Theoretical Foundation
Hargadon's framework builds on evolutionary psychology's concept of the adapted mind, developed by Tooby and Cosmides, which describes the species-wide cognitive architecture shaped by natural selection over hundreds of thousands of years. This includes specialized psychological mechanisms for threat detection, mate selection, status monitoring, coalition formation, and social navigation—all calibrated for ancestral environments but still operating in modern contexts.
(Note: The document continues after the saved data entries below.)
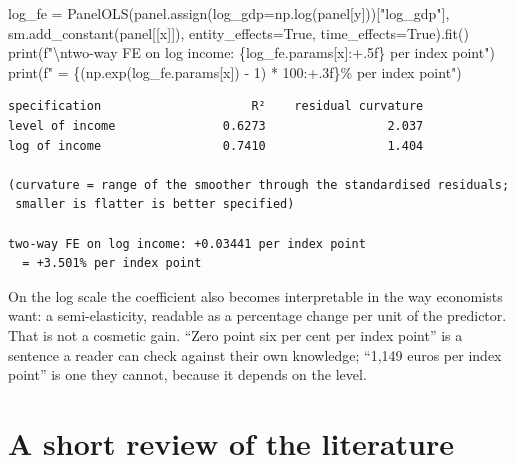 \documentclass[
  letterpaper,
  10pt,
  twoside,
  openright,
  numbers=noenddot,
  chapterprefix=true]{scrbook}
\newenvironment{Shaded}{}{}
\newcommand{\BuiltInTok}[1]{\textcolor[rgb]{0.84,0.23,0.29}{#1}}
\newcommand{\CharTok}[1]{\textcolor[rgb]{0.01,0.18,0.38}{#1}}
\newcommand{\DecValTok}[1]{\textcolor[rgb]{0.00,0.36,0.77}{#1}}
\newcommand{\NormalTok}[1]{\textcolor[rgb]{0.14,0.16,0.18}{#1}}
\newcommand{\OperatorTok}[1]{\textcolor[rgb]{0.14,0.16,0.18}{#1}}
\newcommand{\SpecialCharTok}[1]{\textcolor[rgb]{0.00,0.36,0.77}{#1}}
\newcommand{\SpecialStringTok}[1]{\textcolor[rgb]{0.01,0.18,0.38}{#1}}
\newcommand{\StringTok}[1]{\textcolor[rgb]{0.01,0.18,0.38}{#1}}
\newcommand{\VariableTok}[1]{\textcolor[rgb]{0.89,0.38,0.04}{#1}}
\begin{document}
\begin{Shaded}
\begin{Highlighting}[]
\NormalTok{log\_fe }\OperatorTok{=}\NormalTok{ PanelOLS(panel.assign(log\_gdp}\OperatorTok{=}\NormalTok{np.log(panel[y]))[}\StringTok{"log\_gdp"}\NormalTok{],}
\NormalTok{                  sm.add\_constant(panel[[x]]), entity\_effects}\OperatorTok{=}\VariableTok{True}\NormalTok{,}
\NormalTok{                  time\_effects}\OperatorTok{=}\VariableTok{True}\NormalTok{).fit()}
\BuiltInTok{print}\NormalTok{(}\SpecialStringTok{f"}\CharTok{\textbackslash{}n}\SpecialStringTok{two{-}way FE on log income: }\SpecialCharTok{\{}\NormalTok{log\_fe}\SpecialCharTok{.}\NormalTok{params[x]}\SpecialCharTok{:+.5f\}}\SpecialStringTok{ per index point"}\NormalTok{)}
\BuiltInTok{print}\NormalTok{(}\SpecialStringTok{f"  = }\SpecialCharTok{\{}\NormalTok{(np.exp(log\_fe.params[x]) }\OperatorTok{{-}} \DecValTok{1}\NormalTok{) }\OperatorTok{*} \DecValTok{100}\SpecialCharTok{:+.3f\}}\SpecialStringTok{\% per index point"}\NormalTok{)}
\end{Highlighting}
\end{Shaded}

\begin{verbatim}
specification                     R²    residual curvature
level of income               0.6273                 2.037
log of income                 0.7410                 1.404

(curvature = range of the smoother through the standardised residuals;
 smaller is flatter is better specified)

two-way FE on log income: +0.03441 per index point
  = +3.501% per index point
\end{verbatim}

On the log scale the coefficient also becomes interpretable in the way
economists want: a semi-elasticity, readable as a percentage change per
unit of the predictor. That is not a cosmetic gain. ``Zero point six per
cent per index point'' is a sentence a reader can check against their
own knowledge; ``1,149 euros per index point'' is one they cannot,
because it depends on the level.

\section{A short review of the
literature}\label{a-short-review-of-the-literature-4}
\end{document}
The framework also incorporates Hargadon's concept of the adaptive mind, which he describes as the cultural software layer that gets written during childhood development on top of the evolutionary firmware. While the adapted mind is universal, the adaptive mind calibrates these ancient mechanisms to specific cultural environments, learning which behaviors generate approval and belonging in particular families, communities, and social contexts.
The Two Categories
Adaptation
Adaptive cultural institutions genuinely serve human psychological needs and promote flourishing. These systems work with rather than against evolved psychology, providing meaning, structure, and frameworks for living that allow humans to thrive. Hargadon notes that traditional contemplative and wisdom traditions often fall into this category, as they developed structural workarounds for common human cognitive limitations rather than exploiting them.
Exploitation
Exploitative cultural institutions manipulate evolved psychology for purposes that serve the institution rather than the individual. Hargadon identifies this pattern through what he calls the Law of Inevitable Exploitation (L.I.E.)—the principle that "whatever behavior or activity exploits and extracts from available resources most effectively will survive, grow, and win," regardless of its effects on human well-being.
The Dual Address Mechanism
According to Hargadon, successful cultural institutions must address both layers of human psychology simultaneously. They must speak to the conscious deliberating layer (which Hargadon calls "the Rider," drawing on the Buddhist/Haidt elephant-and-rider metaphor) in terms of meaning, virtue, and belonging, while also engaging the subconscious layers (the adapted and adaptive minds, collectively "the Elephant") through status, safety, and coalition dynamics.
This dual address makes functional culture possible but also creates vulnerability to exploitation. Institutions that learn to deliver narrative satisfaction to the Rider while extracting from the Elephant can persist because "the agent being extracted from is structurally barred from noticing what is happening."
The Narrative-Operative Gap
The framework predicts a systematic gap between idealized narratives (what institutions claim to do) and operative functions (what they actually do to survive and persist). Hargadon developed this distinction through experiments with multiple large language models, which converged on finding that "human self-narration is consistently optimized to make competitive, status-sensitive, coalition-bound organisms appear morally governed, publicly oriented, and metaphysically justified."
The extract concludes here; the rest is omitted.